Thursday, May 10

Solaris: Sci-fi and the 'Other'

I've read two sci-fi novels this year that dealt with human contact and the limits of human knowledge, a theme I can only assume that is at the heart of much science fiction writing. Incidentally (or maybe not so), both novels - Roadside Picnic (Strugatsky) and Solaris (Lem) - were adapted by Andrei Tarkovsky.

A few days ago, I finally completed Stanislaw Lem's Solaris. It was a relatively difficult read for two reasons. One, it frightened me, the pussy that I am. I couldn't read the book post-sundown, especially towards the later hours of the night, because the idea of waking up and finding a physical manifestation of a long-forgotten memory in my room, staring at me, was just.. crazy. After a while, I soon forgot the reason for fright and allowed the fear to descend into an abnormal irrationality ("Oh no, there is someone behind me, right now.. a presence in the room.. a.. ghost"). I've been told, not very encouragingly, that if I watched Tarkovsky's adaptation of the novel, I'd piss in my pants. The second problem has to do with the text containing rich details pertaining to physics and science in general. It can be said to have developed the argument that the text was heading towards but I felt it could have been done in lesser words and much, much less density. Of course, I will readily admit that Problem#2 could very easily be due to my incompetence as a reader. But the details make reading tedious and slow, and if one is able to grasp the gist of the message without having to go through pages of semi-futuristic ramblings on science, then there is a good reason why it should not even be there.

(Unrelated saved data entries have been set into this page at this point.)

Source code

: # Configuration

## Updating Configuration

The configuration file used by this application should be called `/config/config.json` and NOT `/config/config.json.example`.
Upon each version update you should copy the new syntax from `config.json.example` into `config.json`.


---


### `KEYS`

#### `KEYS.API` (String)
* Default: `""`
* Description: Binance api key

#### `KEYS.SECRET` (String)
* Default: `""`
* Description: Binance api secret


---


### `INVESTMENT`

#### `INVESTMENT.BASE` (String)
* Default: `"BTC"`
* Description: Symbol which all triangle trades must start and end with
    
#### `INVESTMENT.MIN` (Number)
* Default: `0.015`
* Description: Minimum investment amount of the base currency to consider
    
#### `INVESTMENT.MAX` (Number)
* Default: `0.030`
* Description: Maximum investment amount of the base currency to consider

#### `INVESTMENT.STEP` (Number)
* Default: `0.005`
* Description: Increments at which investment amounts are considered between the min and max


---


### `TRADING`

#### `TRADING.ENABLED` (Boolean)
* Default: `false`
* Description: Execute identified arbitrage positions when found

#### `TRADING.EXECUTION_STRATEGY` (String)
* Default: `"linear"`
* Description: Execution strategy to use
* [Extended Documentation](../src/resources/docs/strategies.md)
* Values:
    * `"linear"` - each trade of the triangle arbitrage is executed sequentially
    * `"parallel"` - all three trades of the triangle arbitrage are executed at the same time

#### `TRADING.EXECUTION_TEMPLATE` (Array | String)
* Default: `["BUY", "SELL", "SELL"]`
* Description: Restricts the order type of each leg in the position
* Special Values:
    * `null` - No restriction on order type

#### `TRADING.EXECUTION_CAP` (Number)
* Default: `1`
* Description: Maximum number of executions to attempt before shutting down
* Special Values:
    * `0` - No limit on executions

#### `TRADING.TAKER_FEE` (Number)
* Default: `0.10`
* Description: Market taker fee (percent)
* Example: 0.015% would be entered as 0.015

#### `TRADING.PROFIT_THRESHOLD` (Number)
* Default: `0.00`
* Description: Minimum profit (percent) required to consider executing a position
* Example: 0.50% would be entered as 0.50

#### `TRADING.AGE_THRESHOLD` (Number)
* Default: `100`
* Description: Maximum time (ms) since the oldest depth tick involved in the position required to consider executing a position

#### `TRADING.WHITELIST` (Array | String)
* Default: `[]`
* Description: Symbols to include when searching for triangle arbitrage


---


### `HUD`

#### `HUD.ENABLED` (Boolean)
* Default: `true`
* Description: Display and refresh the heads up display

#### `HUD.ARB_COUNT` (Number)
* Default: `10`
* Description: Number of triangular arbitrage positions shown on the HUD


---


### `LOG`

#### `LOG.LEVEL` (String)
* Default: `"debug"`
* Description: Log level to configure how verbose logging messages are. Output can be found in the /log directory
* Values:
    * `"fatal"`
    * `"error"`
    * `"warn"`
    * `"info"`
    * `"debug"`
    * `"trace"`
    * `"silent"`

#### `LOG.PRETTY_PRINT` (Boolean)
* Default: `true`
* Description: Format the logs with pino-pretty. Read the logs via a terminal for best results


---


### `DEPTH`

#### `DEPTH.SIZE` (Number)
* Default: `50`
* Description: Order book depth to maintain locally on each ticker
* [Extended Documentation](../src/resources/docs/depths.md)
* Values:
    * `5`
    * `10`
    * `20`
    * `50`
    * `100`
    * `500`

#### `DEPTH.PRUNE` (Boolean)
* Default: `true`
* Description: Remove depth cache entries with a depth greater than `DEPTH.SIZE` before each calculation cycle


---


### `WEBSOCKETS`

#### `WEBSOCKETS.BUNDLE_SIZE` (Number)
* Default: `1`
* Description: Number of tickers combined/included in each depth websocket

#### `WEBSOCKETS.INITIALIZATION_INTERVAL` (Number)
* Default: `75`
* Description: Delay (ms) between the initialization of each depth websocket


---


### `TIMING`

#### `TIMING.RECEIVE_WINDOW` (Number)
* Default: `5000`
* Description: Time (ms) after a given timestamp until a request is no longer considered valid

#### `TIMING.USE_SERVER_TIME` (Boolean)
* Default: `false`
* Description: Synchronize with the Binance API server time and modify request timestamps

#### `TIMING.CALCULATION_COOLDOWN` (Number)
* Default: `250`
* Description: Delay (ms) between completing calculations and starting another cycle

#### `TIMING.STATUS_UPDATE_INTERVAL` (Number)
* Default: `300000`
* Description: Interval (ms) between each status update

Solaris is a planet body of water - an intelligent ocean, if you must. Kris Kelvin, the human protagonist, arrives at a space station called Prometheus that has been constructed for the purpose of establishing contact with the intelligent life-form. A few hours, almost a day, upon arriving at the space station, Kelvin wakes up to find a woman who looks exactly like his dead wife sitting on the edge of his bed. She behaves almost exactly like her, has the same habits as her, talks like her. Only she is not her. The other scientists aboard the ship have their own ghosts to deal with as well.

I like that the book deals with questions like truth, and how one negotiates the content of truth. Is the replica of his wife really his wife or another woman? What are the markers of identity? What is the truth content of such an encounter?

Then there is a question of limitations that I am more interested in: the "intelligent" ocean, an ocean with a conscience, that is able to replicate people or things by probing into memory, and the scientists' ability to understand only insofar as they are able to anthropomorphize. Why should understanding Solaris the planetary-system become a test for humans? A quote from the book is, "...it was not simply a question penetrating Solarist civilization, it was essentially a test of ourselves, of the limits of human knowledge". To a large degree, this is what the book - and majority of science fiction, I think - is about: the limits of human knowledge. Where a constructed cognition ends and a vast sea of mystery begins, a mystery we can hardly hope to understand. Man's attempt to force his breed of understanding upon what is ultimately unknowing and unknowable. Human laws, after all, are not cosmic laws. What we understand is, perhaps, not how it is meant to be understood (think Truth, capital T). I understand that human laws are enabling as well - within our microcosm, we try to understand what we can - but therein lies the paradox: how far can meaning be ascertained before one realizes that he's stretching taut the fabric that allows meaning-making to function?

We can only hypothesize, and that too only so far. There are limits, tangible and real, no matter how many new words or theories or ideas science comes up with. Perhaps it is the new-age-ish student of arts in me speaking, but there is a time it stops and instead of trying to force a particular brand understanding, one should be an open channel and allow cosmic understanding, no matter how mysterious or unexplainable - for, perhaps, it will continuously elude human comprehension - to flow though.